# simple request?



## mo_j90 (Dec 3, 2007)

could someone write "free the p" somewhere in the top left corner

http://www.banksy.co.uk/outdoors/images/la...bucketboys2.jpg

dont really mind what font it is but could you make it like the graffiti style one where it looks as if it was real.
i would do it myself but i dont have photoshop.


----------



## amemoryoncelost (Dec 3, 2007)

I'd do it, but banksy is a legend, wouldn't ruin his work like that. Download photoshop or that other free version, gimp or whatever


----------



## Psyfira (Dec 3, 2007)

Seconded.
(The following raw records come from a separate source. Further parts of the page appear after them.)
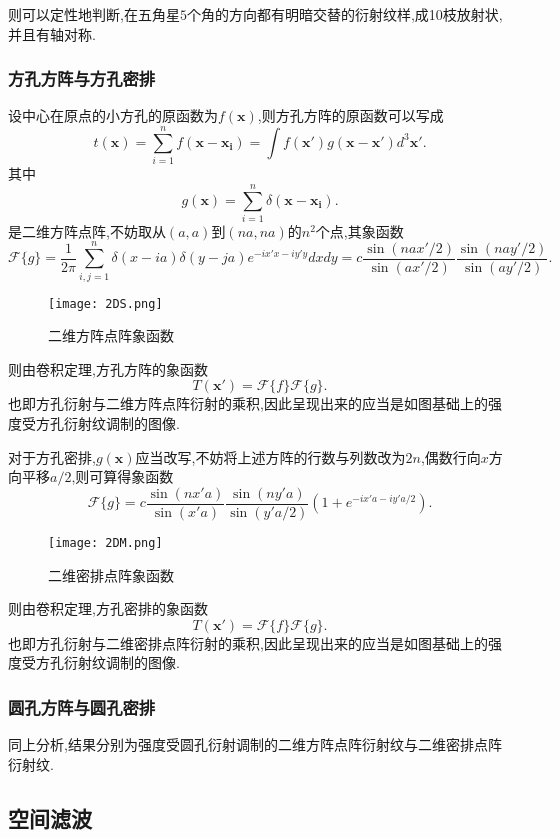 \documentclass[10pt]{ctexart}
\begin{document}
则可以定性地判断,在五角星$5$个角的方向都有明暗交替的衍射纹样,成10枝放射状,并且有轴对称.
\subsubsection{方孔方阵与方孔密排}
设中心在原点的小方孔的原函数为$f(\bm{x})$,则方孔方阵的原函数可以写成
$$t(\bm{x})=\displaystyle\sum_{i=1}^n f(\bm{x}-\bm{x_i})=\int f(\bm{x'})g(\bm{x}-\bm{x'})d^3\bm{x'}.$$
其中
$$g(\bm{x})=\displaystyle\sum_{i=1}^n \delta(\bm{x}-\bm{x_i}).$$
是二维方阵点阵,不妨取从$(a,a)$到$(na,na)$的$n^2$个点,其象函数
$$\mathcal{F}\{g\}=\frac{1}{2\pi}\displaystyle\sum_{i,j=1}^n\delta(x-ia)\delta(y-ja)e^{-ix'x-iy'y}dxdy=c\frac{\sin{(nax'/2)}}{\sin{(ax'/2)}}\frac{\sin{(nay'/2)}}{\sin{(ay'/2)}}.$$
\begin{figure}[H]
\centering
\texttt{[image: 2DS.png]}
\caption{二维方阵点阵象函数}
\end{figure}
则由卷积定理,方孔方阵的象函数
$$T(\bm{x'})=\mathcal{F}\{f\}\mathcal{F}\{g\}.$$
也即方孔衍射与二维方阵点阵衍射的乘积,因此呈现出来的应当是如图基础上的强度受方孔衍射纹调制的图像.

对于方孔密排,$g(\bm{x})$应当改写,不妨将上述方阵的行数与列数改为$2n$,偶数行向$x$方向平移$a/2$,则可算得象函数
$$\mathcal{F}\{g\}=c\frac{\sin{(nx'a)}}{\sin{(x'a)}}\frac{\sin{(ny'a)}}{\sin{(y'a/2)}}(1+e^{-ix'a-iy'a/2}).$$
\begin{figure}[H]
\centering
\texttt{[image: 2DM.png]}
\caption{二维密排点阵象函数}
\end{figure}
则由卷积定理,方孔密排的象函数
$$T(\bm{x'})=\mathcal{F}\{f\}\mathcal{F}\{g\}.$$
也即方孔衍射与二维密排点阵衍射的乘积,因此呈现出来的应当是如图基础上的强度受方孔衍射纹调制的图像.
\subsubsection{圆孔方阵与圆孔密排}
同上分析,结果分别为强度受圆孔衍射调制的二维方阵点阵衍射纹与二维密排点阵衍射纹.

\subsection{空间滤波}
\end{document}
Go "P" somewhere else 
	

	
	
		
		

		
			




(sorry guys that was far too easy, couldn't resist)


----------



## notnarb (Dec 4, 2007)

I shrunk it to half it's original file size


----------



## mo_j90 (Dec 4, 2007)

that one is good but could you change the colour of the font, that colour doesnt really fit in but apart from that it looks brilliant and i really like the font the colour looks too bright for the picture if you know what i mean


----------



## notnarb (Dec 5, 2007)

Using bold colors makes it look very fake


----------



## dib (Dec 5, 2007)

What the hell


----------



## silverspoon (Dec 5, 2007)

.


----------



## mo_j90 (Dec 5, 2007)

shit that is nice man thanx, if you need anything just ask. music,roms etc


----------



## mo_j90 (Dec 6, 2007)

oops^^,  thanx that looks awesome


----------